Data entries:
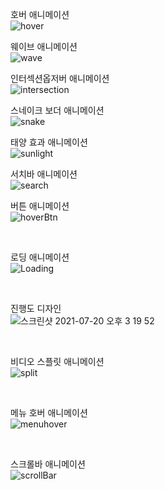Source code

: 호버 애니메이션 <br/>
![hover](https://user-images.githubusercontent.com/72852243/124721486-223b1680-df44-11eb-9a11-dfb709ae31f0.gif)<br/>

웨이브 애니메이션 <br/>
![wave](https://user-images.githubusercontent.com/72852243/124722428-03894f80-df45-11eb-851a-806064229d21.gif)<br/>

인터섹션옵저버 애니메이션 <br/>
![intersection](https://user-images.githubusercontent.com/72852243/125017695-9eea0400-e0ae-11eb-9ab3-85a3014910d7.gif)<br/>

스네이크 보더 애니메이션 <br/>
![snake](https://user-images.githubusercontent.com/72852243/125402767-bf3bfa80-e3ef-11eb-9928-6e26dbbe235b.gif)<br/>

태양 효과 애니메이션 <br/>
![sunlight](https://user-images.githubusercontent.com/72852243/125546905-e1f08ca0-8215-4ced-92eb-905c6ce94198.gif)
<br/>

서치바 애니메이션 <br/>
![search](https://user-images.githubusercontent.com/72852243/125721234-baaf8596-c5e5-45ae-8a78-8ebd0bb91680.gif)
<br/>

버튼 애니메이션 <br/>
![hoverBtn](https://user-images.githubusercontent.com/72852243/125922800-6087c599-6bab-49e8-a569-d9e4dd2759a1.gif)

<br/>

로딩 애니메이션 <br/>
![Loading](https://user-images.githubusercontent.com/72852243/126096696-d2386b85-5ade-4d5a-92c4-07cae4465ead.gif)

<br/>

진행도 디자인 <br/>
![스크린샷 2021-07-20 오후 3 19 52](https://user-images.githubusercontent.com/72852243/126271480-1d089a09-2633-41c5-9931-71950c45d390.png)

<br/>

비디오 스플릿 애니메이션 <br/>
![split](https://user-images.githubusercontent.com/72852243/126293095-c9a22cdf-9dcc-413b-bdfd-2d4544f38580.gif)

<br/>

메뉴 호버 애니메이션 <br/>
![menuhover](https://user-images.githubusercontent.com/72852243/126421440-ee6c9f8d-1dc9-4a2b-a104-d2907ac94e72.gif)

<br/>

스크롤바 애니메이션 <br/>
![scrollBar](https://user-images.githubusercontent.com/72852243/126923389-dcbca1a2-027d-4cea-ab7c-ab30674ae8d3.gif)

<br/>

→ Your instructions
Your response must consist of the lines from the beginning of the data through the line containing "태양 효과 애니메이션 <br/>", transcribed exactly, with no pictures.

→ Task output
Source code

: 호버 애니메이션 <br/>
![hover](https://user-images.githubusercontent.com/72852243/124721486-223b1680-df44-11eb-9a11-dfb709ae31f0.gif)<br/>

웨이브 애니메이션 <br/>
![wave](https://user-images.githubusercontent.com/72852243/124722428-03894f80-df45-11eb-851a-806064229d21.gif)<br/>

인터섹션옵저버 애니메이션 <br/>
![intersection](https://user-images.githubusercontent.com/72852243/125017695-9eea0400-e0ae-11eb-9ab3-85a3014910d7.gif)<br/>

스네이크 보더 애니메이션 <br/>
![snake](https://user-images.githubusercontent.com/72852243/125402767-bf3bfa80-e3ef-11eb-9928-6e26dbbe235b.gif)<br/>

태양 효과 애니메이션 <br/>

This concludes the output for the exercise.